The performance of a multiprocessor system depends primarily on the efficiency of the interconnection network(IN). Many multistage interconnection networks have been proposed for interconnecting multiple processors [1]. The multistage shuffle network (also known as omega network [2]) has been shown to be a very good interconnection scheme in some particular applications. In this paper, we describe a centrally controlled multistage shuffle network and study its properties. It is shown that the $I N$ will allow fast dynamic restructuring of node-node (processor-processor or processor-memory) connections. Further, it is seen that fault-tolerance can be achieved in the $I N$ by the addition of an extra stage.

## DESCRIPTION OF THE CENTRALLY CONTROLLED SHUFFLE NETWORK

The basic switching element (BSE) of the IN considered in this paper is a $2 \times 2$ switch with an additional control line. Each BSE has two settings: straight or exchange, depending upon whether the control line is 0 or 1 respectively (see fig. 1).

Consider a multiprocessor system with N nodes (processors). We interconnect the N nodes by a shuffle network consisting of m stages ( $\mathrm{m}=\log _{2} \mathrm{~N}$ ). Each stage consists of N/2 BSEs.
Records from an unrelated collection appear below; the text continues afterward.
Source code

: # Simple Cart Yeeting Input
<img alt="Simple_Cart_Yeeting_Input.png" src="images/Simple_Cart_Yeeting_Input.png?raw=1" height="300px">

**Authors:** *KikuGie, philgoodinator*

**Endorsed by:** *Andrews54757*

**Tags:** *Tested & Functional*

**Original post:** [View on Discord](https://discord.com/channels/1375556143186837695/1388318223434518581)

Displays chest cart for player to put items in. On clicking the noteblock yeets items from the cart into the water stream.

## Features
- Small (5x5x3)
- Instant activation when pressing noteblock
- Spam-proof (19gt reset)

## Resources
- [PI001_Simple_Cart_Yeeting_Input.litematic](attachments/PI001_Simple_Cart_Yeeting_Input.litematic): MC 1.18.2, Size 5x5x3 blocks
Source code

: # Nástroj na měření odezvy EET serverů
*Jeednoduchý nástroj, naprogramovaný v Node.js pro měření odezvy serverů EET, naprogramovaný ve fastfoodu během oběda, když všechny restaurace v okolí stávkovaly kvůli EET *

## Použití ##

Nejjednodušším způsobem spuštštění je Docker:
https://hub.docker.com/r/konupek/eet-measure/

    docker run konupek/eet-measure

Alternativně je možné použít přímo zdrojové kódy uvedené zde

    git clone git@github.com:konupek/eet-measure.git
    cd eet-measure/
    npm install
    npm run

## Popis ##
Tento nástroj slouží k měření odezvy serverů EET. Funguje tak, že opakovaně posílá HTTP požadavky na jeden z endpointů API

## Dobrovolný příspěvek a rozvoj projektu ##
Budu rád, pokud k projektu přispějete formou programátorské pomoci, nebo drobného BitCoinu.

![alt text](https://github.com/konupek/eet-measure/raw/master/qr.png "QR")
The different stages are interconnected by a perfect shuffle [3]. But we do not have a shuffle in the front end (at the input of the first stage).

The control lines of all the BSEs of a particular stage are connected to a single line going to the central monitor. A 3-stage shuffle network connecting eight processors ( $0,1, \ldots, 7$ ) is shown in fig. 1 .

Thus, it is evident that the routing in the above scheme is obtained by an m-bit routing code broadcast by a hardware circuit in the central monitor. It is important to note that all the switching elements in any one stage of the IN receive the same control bit and hence switch to the same setting. For example, fig. 1 shows the switch settings for the 3 -bit control code 011.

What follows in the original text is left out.